The subject of “autonomous driving” is currently difficult to ignore. When it comes to private vehicles, Tesla is often mentioned with its “autopilot” – although, strictly speaking, this is not actually autonomous driving. According to the ÖAMTC, autonomous driving is divided into five levels: assisted, partially automated, highly automated, fully automated and autonomous. Tesla’s driver assistant falls into the second stage, as the driver has to control the vehicle at all times and keep an eye on the traffic.
One of the functions that has recently been intensively developed is the “hands-off” function, which should enable the driver to automate some driving commands, even if his hands are not on the steering wheel during execution. For example, the vehicle should be able to stay in lane or change lanes without the driver touching the wheel. With the help of the traffic jam pilot, the vehicle can also take control of acceleration, braking and steering and at the same time monitor the environment, as Honda reports.
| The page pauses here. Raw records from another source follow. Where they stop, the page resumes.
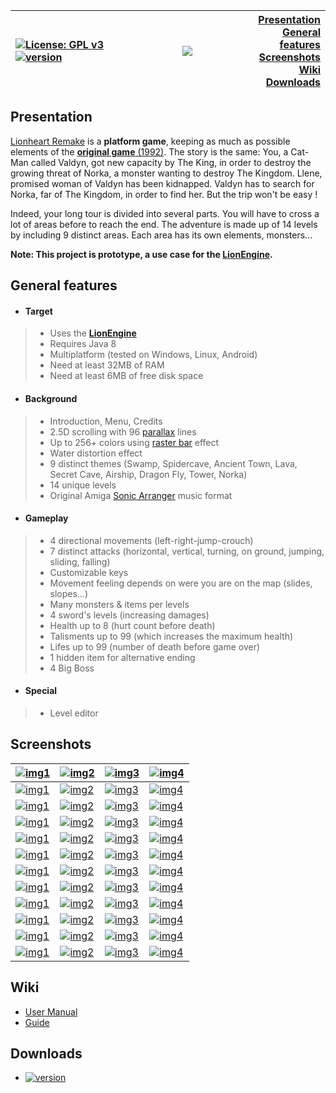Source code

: | [![License: GPL v3](https://img.shields.io/badge/License-GPL%20v3-blue.svg)](https://www.gnu.org/licenses/gpl-3.0) [![version](https://img.shields.io/badge/version-1.0.0-blue)](https://www.b3dgs.com/v7/projects/lionheart_remake/files/lionheart-java-remake-1.0.0.zip) | <a href="http://www.b3dgs.com/v7/page.php?lang=en&section=lionheart_remake"><img src="http://www.b3dgs.com/v7/projects/lionheart_remake/lionheart_remake.jpg" hspace=65/></a> | [Presentation](#presentation)<br>[General features](#general-features)<br>[Screenshots](#screenshots)<br>[Wiki](#wiki)<br>[Downloads](#downloads) |
|:---|:---:|---:|

## Presentation

[Lionheart Remake](http://www.b3dgs.com/v7/page.php?lang=en&section=lionheart_remake) is a __platform game__, keeping as much as possible elements of the [__original game__ (1992)](http://hol.abime.net/894).
The story is the same: You, a Cat-Man called Valdyn, got new capacity by The King, in order to destroy the growing threat of Norka, a monster wanting to destroy The Kingdom.
Llene, promised woman of Valdyn has been kidnapped. Valdyn has to search for Norka, far of The Kingdom, in order to find her.
But the trip won't be easy !

Indeed, your long tour is divided into several parts.
You will have to cross a lot of areas before to reach the end.
The adventure is made up of 14 levels by including 9 distinct areas.
Each area has its own elements, monsters...

**Note: This project is prototype, a use case for the [__LionEngine__](https://github.com/b3dgs/lionengine).**

## General features

* #### __Target__
>  * Uses the [__LionEngine__](http://www.b3dgs.com/v7/page.php?lang=en&section=lionengine)
>  * Requires Java 8
>  * Multiplatform (tested on Windows, Linux, Android)
>  * Need at least 32MB of RAM
>  * Need at least 6MB of free disk space

* #### __Background__
>  * Introduction, Menu, Credits
>  * 2.5D scrolling with 96 [parallax](http://en.wikipedia.org/wiki/Parallax) lines
>  * Up to 256+ colors using [raster bar](http://en.wikipedia.org/wiki/Raster_bar) effect
>  * Water distortion effect
>  * 9 distinct themes (Swamp, Spidercave, Ancient Town, Lava, Secret Cave, Airship, Dragon Fly, Tower, Norka)
>  * 14 unique levels
>  * Original Amiga [Sonic Arranger](http://www.exotica.org.uk/wiki/Sonic_Arranger) music format

* #### __Gameplay__
>  * 4 directional movements (left-right-jump-crouch)
>  * 7 distinct attacks (horizontal, vertical, turning, on ground, jumping, sliding, falling)
>  * Customizable keys
>  * Movement feeling depends on were you are on the map (slides, slopes...)
>  * Many monsters & items per levels
>  * 4 sword's levels (increasing damages)
>  * Health up to 8 (hurt count before death)
>  * Talisments up to 99 (which increases the maximum health)
>  * Lifes up to 99 (number of death before game over)
>  * 1 hidden item for alternative ending
>  * 4 Big Boss

* #### __Special__
>  * Level editor

## Screenshots

| [![img1](http://www.b3dgs.com/v7/projects/lionheart_remake/screens/1.0.0/intro1_mini.png)](http://www.b3dgs.com/v7/projects/lionheart_remake/screens/1.0.0/intro1.png) | [![img2](http://www.b3dgs.com/v7/projects/lionheart_remake/screens/1.0.0/intro2_mini.png)](http://www.b3dgs.com/v7/projects/lionheart_remake/screens/1.0.0/intro2.png) | [![img3](http://www.b3dgs.com/v7/projects/lionheart_remake/screens/1.0.0/intro3_mini.png)](http://www.b3dgs.com/v7/projects/lionheart_remake/screens/1.0.0/intro3.png) | [![img4](http://www.b3dgs.com/v7/projects/lionheart_remake/screens/1.0.0/intro4_mini.png)](http://www.b3dgs.com/v7/projects/lionheart_remake/screens/1.0.0/intro4.png)
|---|---|---|---|
| [![img1](http://www.b3dgs.com/v7/projects/lionheart_remake/screens/1.0.0/menu1_mini.png)](http://www.b3dgs.com/v7/projects/lionheart_remake/screens/1.0.0/menu1.png) | [![img2](http://www.b3dgs.com/v7/projects/lionheart_remake/screens/1.0.0/menu2_mini.png)](http://www.b3dgs.com/v7/projects/lionheart_remake/screens/1.0.0/menu2.png) | [![img3](http://www.b3dgs.com/v7/projects/lionheart_remake/screens/1.0.0/menu3_mini.png)](http://www.b3dgs.com/v7/projects/lionheart_remake/screens/1.0.0/menu3.png) | [![img4](http://www.b3dgs.com/v7/projects/lionheart_remake/screens/1.0.0/menu4_mini.png)](http://www.b3dgs.com/v7/projects/lionheart_remake/screens/1.0.0/menu4.png)
| [![img1](http://www.b3dgs.com/v7/projects/lionheart_remake/screens/0.1.0/stage1_mini.png)](http://www.b3dgs.com/v7/projects/lionheart_remake/screens/0.1.0/stage1.png) | [![img2](http://www.b3dgs.com/v7/projects/lionheart_remake/screens/0.1.0/stage3_mini.png)](http://www.b3dgs.com/v7/projects/lionheart_remake/screens/0.1.0/stage3.png) | [![img3](http://www.b3dgs.com/v7/projects/lionheart_remake/screens/0.1.0/stage5_mini.png)](http://www.b3dgs.com/v7/projects/lionheart_remake/screens/0.1.0/stage5.png) | [![img4](http://www.b3dgs.com/v7/projects/lionheart_remake/screens/0.1.0/stage5_boss_mini.png)](http://www.b3dgs.com/v7/projects/lionheart_remake/screens/0.1.0/stage5_boss.png)
| [![img1](http://www.b3dgs.com/v7/projects/lionheart_remake/screens/0.2.0/stage2_miniboss_mini.png)](http://www.b3dgs.com/v7/projects/lionheart_remake/screens/0.2.0/stage2_miniboss.png) | [![img2](http://www.b3dgs.com/v7/projects/lionheart_remake/screens/0.2.0/stage2_mini.png)](http://www.b3dgs.com/v7/projects/lionheart_remake/screens/0.2.0/stage2.png) | [![img3](http://www.b3dgs.com/v7/projects/lionheart_remake/screens/0.2.0/stage4_miniboss_mini.png)](http://www.b3dgs.com/v7/projects/lionheart_remake/screens/0.2.0/stage4_miniboss.png) | [![img4](http://www.b3dgs.com/v7/projects/lionheart_remake/screens/0.2.0/stage4_mini.png)](http://www.b3dgs.com/v7/projects/lionheart_remake/screens/0.2.0/stage4.png)
| [![img1](http://www.b3dgs.com/v7/projects/lionheart_remake/screens/0.3.0/stage6_mini.png)](http://www.b3dgs.com/v7/projects/lionheart_remake/screens/0.3.0/stage6.png) | [![img2](http://www.b3dgs.com/v7/projects/lionheart_remake/screens/0.3.0/stage7_mini.png)](http://www.b3dgs.com/v7/projects/lionheart_remake/screens/0.3.0/stage7.png) | [![img3](http://www.b3dgs.com/v7/projects/lionheart_remake/screens/0.3.0/stage8_mini.png)](http://www.b3dgs.com/v7/projects/lionheart_remake/screens/0.3.0/stage8.png) | [![img4](http://www.b3dgs.com/v7/projects/lionheart_remake/screens/0.3.0/stage8_water_mini.png)](http://www.b3dgs.com/v7/projects/lionheart_remake/screens/0.3.0/stage8_water.png)
| [![img1](http://www.b3dgs.com/v7/projects/lionheart_remake/screens/0.4.0/stage9a_mini.png)](http://www.b3dgs.com/v7/projects/lionheart_remake/screens/0.4.0/stage9a.png) | [![img2](http://www.b3dgs.com/v7/projects/lionheart_remake/screens/0.4.0/stage9b_mini.png)](http://www.b3dgs.com/v7/projects/lionheart_remake/screens/0.4.0/stage9b.png) | [![img3](http://www.b3dgs.com/v7/projects/lionheart_remake/screens/0.4.0/stage9c_mini.png)](http://www.b3dgs.com/v7/projects/lionheart_remake/screens/0.4.0/stage9c.png) | [![img4](http://www.b3dgs.com/v7/projects/lionheart_remake/screens/0.4.0/stage9d_boss_mini.png)](http://www.b3dgs.com/v7/projects/lionheart_remake/screens/0.4.0/stage9d_boss.png)
| [![img1](http://www.b3dgs.com/v7/projects/lionheart_remake/screens/0.5.0/stage10a_mini.png)](http://www.b3dgs.com/v7/projects/lionheart_remake/screens/0.5.0/stage10a.png) | [![img2](http://www.b3dgs.com/v7/projects/lionheart_remake/screens/0.5.0/stage10b_mini.png)](http://www.b3dgs.com/v7/projects/lionheart_remake/screens/0.5.0/stage10b.png) | [![img3](http://www.b3dgs.com/v7/projects/lionheart_remake/screens/0.5.0/stage10c_mini.png)](http://www.b3dgs.com/v7/projects/lionheart_remake/screens/0.5.0/stage10c.png) | [![img4](http://www.b3dgs.com/v7/projects/lionheart_remake/screens/0.5.0/stage10d_mini.png)](http://www.b3dgs.com/v7/projects/lionheart_remake/screens/0.5.0/stage10d.png)
| [![img1](http://www.b3dgs.com/v7/projects/lionheart_remake/screens/0.6.0/stage11a_mini.png)](http://www.b3dgs.com/v7/projects/lionheart_remake/screens/0.6.0/stage11a.png) | [![img2](http://www.b3dgs.com/v7/projects/lionheart_remake/screens/0.6.0/stage11b_mini.png)](http://www.b3dgs.com/v7/projects/lionheart_remake/screens/0.6.0/stage11b.png) | [![img3](http://www.b3dgs.com/v7/projects/lionheart_remake/screens/0.6.0/stage11c_mini.png)](http://www.b3dgs.com/v7/projects/lionheart_remake/screens/0.6.0/stage11c.png) | [![img4](http://www.b3dgs.com/v7/projects/lionheart_remake/screens/0.6.0/stage11d_mini.png)](http://www.b3dgs.com/v7/projects/lionheart_remake/screens/0.6.0/stage11d.png)
| [![img1](http://www.b3dgs.com/v7/projects/lionheart_remake/screens/0.7.0/stage12a_mini.png)](http://www.b3dgs.com/v7/projects/lionheart_remake/screens/0.7.0/stage12a.png) | [![img2](http://www.b3dgs.com/v7/projects/lionheart_remake/screens/0.7.0/stage12b_mini.png)](http://www.b3dgs.com/v7/projects/lionheart_remake/screens/0.7.0/stage12b.png) | [![img3](http://www.b3dgs.com/v7/projects/lionheart_remake/screens/0.7.0/stage12c_mini.png)](http://www.b3dgs.com/v7/projects/lionheart_remake/screens/0.7.0/stage12c.png) | [![img4](http://www.b3dgs.com/v7/projects/lionheart_remake/screens/0.7.0/stage12d_mini.png)](http://www.b3dgs.com/v7/projects/lionheart_remake/screens/0.7.0/stage12d.png)
| [![img1](http://www.b3dgs.com/v7/projects/lionheart_remake/screens/0.8.0/stage13a_mini.png)](http://www.b3dgs.com/v7/projects/lionheart_remake/screens/0.8.0/stage13a.png) | [![img2](http://www.b3dgs.com/v7/projects/lionheart_remake/screens/0.8.0/stage13b_mini.png)](http://www.b3dgs.com/v7/projects/lionheart_remake/screens/0.8.0/stage13b.png) | [![img3](http://www.b3dgs.com/v7/projects/lionheart_remake/screens/0.8.0/stage13c_mini.png)](http://www.b3dgs.com/v7/projects/lionheart_remake/screens/0.8.0/stage13c.png) | [![img4](http://www.b3dgs.com/v7/projects/lionheart_remake/screens/0.8.0/stage13d_mini.png)](http://www.b3dgs.com/v7/projects/lionheart_remake/screens/0.8.0/stage13d.png)
| [![img1](http://www.b3dgs.com/v7/projects/lionheart_remake/screens/0.9.0/stage14a_mini.png)](http://www.b3dgs.com/v7/projects/lionheart_remake/screens/0.9.0/stage14a.png) | [![img2](http://www.b3dgs.com/v7/projects/lionheart_remake/screens/0.9.0/stage14b_mini.png)](http://www.b3dgs.com/v7/projects/lionheart_remake/screens/0.9.0/stage14b.png) | [![img3](http://www.b3dgs.com/v7/projects/lionheart_remake/screens/0.9.0/stage14c_mini.png)](http://www.b3dgs.com/v7/projects/lionheart_remake/screens/0.9.0/stage14c.png) | [![img4](http://www.b3dgs.com/v7/projects/lionheart_remake/screens/0.9.0/stage14d_mini.png)](http://www.b3dgs.com/v7/projects/lionheart_remake/screens/0.9.0/stage14d.png)
| [![img1](http://www.b3dgs.com/v7/projects/lionheart_remake/screens/1.0.0/extro1_mini.png)](http://www.b3dgs.com/v7/projects/lionheart_remake/screens/1.0.0/extro1.png) | [![img2](http://www.b3dgs.com/v7/projects/lionheart_remake/screens/1.0.0/extro2_mini.png)](http://www.b3dgs.com/v7/projects/lionheart_remake/screens/1.0.0/extro2.png) | [![img3](http://www.b3dgs.com/v7/projects/lionheart_remake/screens/1.0.0/extro3_mini.png)](http://www.b3dgs.com/v7/projects/lionheart_remake/screens/1.0.0/extro3.png) | [![img4](http://www.b3dgs.com/v7/projects/lionheart_remake/screens/1.0.0/extro4_mini.png)](http://www.b3dgs.com/v7/projects/lionheart_remake/screens/1.0.0/extro4.png)

## Wiki
* [User Manual](https://github.com/b3dgs/lionheart-remake/wiki/UserManual)
* [Guide](https://github.com/b3dgs/lionheart-remake/wiki/Guide)

## Downloads
* [![version](https://img.shields.io/badge/version-1.0.0-blue)](https://www.b3dgs.com/v7/projects/lionheart_remake/files/lionheart-java-remake-1.0.0.zip)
The “Autobahn autopilot”, as the assistants examined in the research project are called, will be used in level four, for example, which enables the driver to completely relinquish the control of the vehicle and take on the role of a passenger. Operation on certain routes without passengers is also possible. Compared to Tesla’s autopilot, passengers are also not liable for traffic violations or damage. With this, Honda’s technology could, for example, recognize whether a construction site is starting on a section of the motorway and react accordingly without the driver having to intervene, as can be read on the website.
The technology is intended to support the Japanese company in increasing the safety of its fleet and eliminating human errors. By 2050, Honda aims to reduce the number of road deaths in the Group’s vehicles to zero. Time will tell whether the Japanese automaker will succeed in this and whether Tesla may also expand its driver assistants.